▶ Work to be completed:
Whenever a line in the data holds the string "unto", pull that line out.

▶ Extracted records:
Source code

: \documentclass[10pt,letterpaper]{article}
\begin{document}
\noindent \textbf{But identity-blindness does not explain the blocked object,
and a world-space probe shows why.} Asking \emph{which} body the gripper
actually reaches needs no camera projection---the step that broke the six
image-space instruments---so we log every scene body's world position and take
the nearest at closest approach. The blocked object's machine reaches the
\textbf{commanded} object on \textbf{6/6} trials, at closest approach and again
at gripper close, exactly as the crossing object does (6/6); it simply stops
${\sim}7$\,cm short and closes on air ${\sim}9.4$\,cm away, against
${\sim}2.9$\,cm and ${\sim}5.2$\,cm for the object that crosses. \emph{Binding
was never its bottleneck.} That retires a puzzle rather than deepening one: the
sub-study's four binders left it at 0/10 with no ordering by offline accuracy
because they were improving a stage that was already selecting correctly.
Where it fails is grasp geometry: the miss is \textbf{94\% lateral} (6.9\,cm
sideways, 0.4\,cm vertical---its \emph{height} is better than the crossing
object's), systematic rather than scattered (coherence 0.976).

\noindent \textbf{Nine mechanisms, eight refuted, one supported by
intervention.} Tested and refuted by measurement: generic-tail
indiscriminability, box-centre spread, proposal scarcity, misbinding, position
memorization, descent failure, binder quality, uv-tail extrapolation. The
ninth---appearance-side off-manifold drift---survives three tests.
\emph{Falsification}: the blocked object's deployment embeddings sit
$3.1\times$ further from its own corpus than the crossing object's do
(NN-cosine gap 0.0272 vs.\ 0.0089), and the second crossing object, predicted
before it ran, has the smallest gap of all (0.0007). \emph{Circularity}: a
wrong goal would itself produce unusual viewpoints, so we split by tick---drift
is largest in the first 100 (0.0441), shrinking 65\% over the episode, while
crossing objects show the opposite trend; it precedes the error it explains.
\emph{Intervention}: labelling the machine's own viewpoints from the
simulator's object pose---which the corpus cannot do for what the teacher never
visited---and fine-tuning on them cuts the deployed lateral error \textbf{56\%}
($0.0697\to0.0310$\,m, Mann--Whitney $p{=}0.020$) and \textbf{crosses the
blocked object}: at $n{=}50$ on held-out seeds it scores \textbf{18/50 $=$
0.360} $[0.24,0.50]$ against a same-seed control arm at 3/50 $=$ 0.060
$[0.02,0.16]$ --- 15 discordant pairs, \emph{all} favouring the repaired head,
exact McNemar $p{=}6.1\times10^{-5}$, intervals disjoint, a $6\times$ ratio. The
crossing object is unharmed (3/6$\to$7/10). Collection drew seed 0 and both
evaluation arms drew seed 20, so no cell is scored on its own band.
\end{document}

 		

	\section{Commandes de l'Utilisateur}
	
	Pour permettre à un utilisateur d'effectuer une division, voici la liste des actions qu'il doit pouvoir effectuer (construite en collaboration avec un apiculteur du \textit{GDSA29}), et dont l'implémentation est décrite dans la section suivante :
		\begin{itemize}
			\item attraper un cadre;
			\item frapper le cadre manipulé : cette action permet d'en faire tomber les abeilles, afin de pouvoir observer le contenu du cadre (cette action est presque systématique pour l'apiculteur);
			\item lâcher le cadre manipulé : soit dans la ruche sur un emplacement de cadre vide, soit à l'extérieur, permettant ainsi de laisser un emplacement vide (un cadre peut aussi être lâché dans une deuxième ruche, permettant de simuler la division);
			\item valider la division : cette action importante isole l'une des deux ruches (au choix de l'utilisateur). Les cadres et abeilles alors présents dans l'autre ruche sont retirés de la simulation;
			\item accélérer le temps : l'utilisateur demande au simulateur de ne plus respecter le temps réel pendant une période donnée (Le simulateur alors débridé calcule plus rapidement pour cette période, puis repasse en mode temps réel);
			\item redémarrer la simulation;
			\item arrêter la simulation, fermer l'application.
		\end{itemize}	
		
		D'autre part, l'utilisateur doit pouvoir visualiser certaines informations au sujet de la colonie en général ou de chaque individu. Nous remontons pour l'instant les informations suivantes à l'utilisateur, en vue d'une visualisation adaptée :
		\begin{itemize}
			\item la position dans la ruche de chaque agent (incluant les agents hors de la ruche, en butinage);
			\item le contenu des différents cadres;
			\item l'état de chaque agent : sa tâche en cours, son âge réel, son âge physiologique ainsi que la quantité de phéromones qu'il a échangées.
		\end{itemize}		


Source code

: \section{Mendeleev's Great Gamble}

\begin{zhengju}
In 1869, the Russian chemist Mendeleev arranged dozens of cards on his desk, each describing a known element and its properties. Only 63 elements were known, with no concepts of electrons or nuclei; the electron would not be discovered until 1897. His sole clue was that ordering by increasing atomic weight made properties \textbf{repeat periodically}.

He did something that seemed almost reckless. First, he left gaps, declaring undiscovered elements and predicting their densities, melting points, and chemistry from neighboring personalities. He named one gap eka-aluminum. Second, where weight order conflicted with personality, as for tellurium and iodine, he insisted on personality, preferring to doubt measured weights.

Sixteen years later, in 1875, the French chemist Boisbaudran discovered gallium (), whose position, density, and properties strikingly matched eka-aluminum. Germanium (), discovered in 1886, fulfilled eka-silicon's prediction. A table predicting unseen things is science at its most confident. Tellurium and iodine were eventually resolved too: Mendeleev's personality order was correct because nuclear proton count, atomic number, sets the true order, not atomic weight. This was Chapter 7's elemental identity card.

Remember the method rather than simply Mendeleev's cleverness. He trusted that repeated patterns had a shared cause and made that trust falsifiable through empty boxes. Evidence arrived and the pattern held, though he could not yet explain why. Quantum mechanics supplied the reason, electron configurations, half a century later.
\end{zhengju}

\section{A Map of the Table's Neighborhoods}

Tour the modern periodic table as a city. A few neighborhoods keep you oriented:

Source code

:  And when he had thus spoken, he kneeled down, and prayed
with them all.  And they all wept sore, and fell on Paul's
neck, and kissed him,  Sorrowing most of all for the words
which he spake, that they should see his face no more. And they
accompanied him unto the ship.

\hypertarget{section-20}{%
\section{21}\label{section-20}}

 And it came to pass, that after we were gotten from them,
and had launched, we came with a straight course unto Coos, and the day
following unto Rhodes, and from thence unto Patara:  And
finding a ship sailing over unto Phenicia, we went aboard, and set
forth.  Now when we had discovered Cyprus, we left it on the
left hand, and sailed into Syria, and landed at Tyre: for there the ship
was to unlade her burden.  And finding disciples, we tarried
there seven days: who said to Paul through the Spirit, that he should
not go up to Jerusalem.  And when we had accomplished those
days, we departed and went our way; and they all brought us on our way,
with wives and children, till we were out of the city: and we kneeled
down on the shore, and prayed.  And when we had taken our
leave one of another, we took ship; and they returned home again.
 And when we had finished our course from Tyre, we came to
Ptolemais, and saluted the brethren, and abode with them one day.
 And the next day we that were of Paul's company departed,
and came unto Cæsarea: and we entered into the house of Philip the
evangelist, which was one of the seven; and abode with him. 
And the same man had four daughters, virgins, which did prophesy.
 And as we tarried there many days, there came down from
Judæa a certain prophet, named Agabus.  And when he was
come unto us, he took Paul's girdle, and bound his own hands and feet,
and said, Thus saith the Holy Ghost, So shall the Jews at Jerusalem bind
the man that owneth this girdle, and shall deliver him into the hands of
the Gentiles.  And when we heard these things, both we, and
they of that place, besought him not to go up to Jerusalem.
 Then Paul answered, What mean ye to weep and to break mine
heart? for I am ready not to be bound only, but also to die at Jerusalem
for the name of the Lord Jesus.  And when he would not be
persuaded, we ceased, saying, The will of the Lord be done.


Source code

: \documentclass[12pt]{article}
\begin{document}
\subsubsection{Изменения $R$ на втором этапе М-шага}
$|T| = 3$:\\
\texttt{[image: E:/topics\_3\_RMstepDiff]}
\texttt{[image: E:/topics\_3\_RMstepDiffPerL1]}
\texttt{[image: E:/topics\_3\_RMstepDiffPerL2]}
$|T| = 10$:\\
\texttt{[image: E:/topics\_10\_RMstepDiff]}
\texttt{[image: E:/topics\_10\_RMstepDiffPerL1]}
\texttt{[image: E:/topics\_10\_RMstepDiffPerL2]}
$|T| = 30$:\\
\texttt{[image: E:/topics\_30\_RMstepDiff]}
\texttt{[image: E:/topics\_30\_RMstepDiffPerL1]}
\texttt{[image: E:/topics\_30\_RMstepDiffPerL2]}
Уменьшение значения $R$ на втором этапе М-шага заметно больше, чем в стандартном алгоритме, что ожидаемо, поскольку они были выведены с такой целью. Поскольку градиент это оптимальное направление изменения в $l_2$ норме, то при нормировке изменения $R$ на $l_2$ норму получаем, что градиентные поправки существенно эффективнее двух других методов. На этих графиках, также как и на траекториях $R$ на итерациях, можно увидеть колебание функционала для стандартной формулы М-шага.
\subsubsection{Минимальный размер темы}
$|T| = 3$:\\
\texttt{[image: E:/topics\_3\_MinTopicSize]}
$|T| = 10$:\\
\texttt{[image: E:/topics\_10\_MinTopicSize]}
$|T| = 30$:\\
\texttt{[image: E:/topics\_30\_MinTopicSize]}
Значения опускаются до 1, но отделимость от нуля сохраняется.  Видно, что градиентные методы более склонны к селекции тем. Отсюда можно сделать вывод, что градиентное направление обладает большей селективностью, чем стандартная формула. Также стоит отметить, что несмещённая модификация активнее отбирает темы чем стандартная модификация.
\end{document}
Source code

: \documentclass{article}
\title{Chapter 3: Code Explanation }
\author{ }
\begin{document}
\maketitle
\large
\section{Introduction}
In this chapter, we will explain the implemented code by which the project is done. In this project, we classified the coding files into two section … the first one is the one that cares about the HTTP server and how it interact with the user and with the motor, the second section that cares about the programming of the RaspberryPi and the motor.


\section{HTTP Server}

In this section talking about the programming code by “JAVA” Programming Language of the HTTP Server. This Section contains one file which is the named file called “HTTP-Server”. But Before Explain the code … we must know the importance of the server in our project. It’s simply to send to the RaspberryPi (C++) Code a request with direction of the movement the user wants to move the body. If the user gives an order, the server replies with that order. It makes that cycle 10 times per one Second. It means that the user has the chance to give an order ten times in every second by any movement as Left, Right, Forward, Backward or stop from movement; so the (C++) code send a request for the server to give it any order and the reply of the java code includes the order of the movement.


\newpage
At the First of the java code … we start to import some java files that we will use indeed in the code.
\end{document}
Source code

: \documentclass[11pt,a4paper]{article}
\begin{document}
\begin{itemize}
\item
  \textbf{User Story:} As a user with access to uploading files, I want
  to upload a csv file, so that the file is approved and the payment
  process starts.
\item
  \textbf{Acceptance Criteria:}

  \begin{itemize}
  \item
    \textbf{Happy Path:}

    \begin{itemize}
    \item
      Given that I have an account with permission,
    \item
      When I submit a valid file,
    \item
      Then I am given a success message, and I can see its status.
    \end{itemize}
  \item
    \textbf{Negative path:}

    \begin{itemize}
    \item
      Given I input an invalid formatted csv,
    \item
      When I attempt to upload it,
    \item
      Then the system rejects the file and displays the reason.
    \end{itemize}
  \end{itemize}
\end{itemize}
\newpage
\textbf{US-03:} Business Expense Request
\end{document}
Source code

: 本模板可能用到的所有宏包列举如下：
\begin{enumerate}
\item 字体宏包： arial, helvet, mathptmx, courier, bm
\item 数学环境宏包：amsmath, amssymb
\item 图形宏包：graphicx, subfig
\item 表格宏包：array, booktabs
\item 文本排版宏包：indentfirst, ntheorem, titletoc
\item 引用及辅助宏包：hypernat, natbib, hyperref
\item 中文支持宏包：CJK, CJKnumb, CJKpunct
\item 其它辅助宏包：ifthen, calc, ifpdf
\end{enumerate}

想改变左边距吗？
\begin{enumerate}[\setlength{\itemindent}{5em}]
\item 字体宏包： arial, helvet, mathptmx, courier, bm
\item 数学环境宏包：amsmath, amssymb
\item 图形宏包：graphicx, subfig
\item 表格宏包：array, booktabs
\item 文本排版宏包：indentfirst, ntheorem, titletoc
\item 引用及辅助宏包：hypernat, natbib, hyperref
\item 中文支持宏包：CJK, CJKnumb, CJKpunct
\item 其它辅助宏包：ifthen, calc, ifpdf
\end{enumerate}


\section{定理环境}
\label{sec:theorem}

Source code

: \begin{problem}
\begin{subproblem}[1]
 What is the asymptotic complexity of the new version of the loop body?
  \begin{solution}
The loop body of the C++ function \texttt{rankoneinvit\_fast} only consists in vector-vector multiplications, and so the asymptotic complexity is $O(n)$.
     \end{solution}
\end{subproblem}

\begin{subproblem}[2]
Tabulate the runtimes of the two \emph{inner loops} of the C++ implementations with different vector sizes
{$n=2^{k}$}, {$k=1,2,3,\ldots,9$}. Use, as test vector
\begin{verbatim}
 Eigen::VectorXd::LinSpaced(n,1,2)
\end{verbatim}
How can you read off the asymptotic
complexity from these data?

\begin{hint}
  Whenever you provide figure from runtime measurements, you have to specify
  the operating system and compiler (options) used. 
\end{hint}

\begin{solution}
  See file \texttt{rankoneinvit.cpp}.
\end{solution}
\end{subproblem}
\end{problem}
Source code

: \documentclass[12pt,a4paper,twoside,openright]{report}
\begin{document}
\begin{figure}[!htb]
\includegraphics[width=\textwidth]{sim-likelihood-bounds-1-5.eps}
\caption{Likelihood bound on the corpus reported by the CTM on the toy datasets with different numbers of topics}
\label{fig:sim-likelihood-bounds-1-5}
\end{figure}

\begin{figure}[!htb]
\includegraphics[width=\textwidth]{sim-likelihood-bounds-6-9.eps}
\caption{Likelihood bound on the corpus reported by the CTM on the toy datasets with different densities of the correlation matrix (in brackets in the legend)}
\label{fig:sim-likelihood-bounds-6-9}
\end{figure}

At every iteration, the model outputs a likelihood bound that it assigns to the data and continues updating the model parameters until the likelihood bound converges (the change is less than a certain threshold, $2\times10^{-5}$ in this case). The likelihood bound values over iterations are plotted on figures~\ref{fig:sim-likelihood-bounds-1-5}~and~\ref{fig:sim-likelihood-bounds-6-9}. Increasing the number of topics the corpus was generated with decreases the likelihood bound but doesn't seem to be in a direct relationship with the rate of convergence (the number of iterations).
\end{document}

▶ The answer:
accompanied him unto the ship.
and had launched, we came with a straight course unto Coos, and the day
following unto Rhodes, and from thence unto Patara:  And
finding a ship sailing over unto Phenicia, we went aboard, and set
and came unto Cæsarea: and we entered into the house of Philip the
come unto us, he took Paul's girdle, and bound his own hands and feet,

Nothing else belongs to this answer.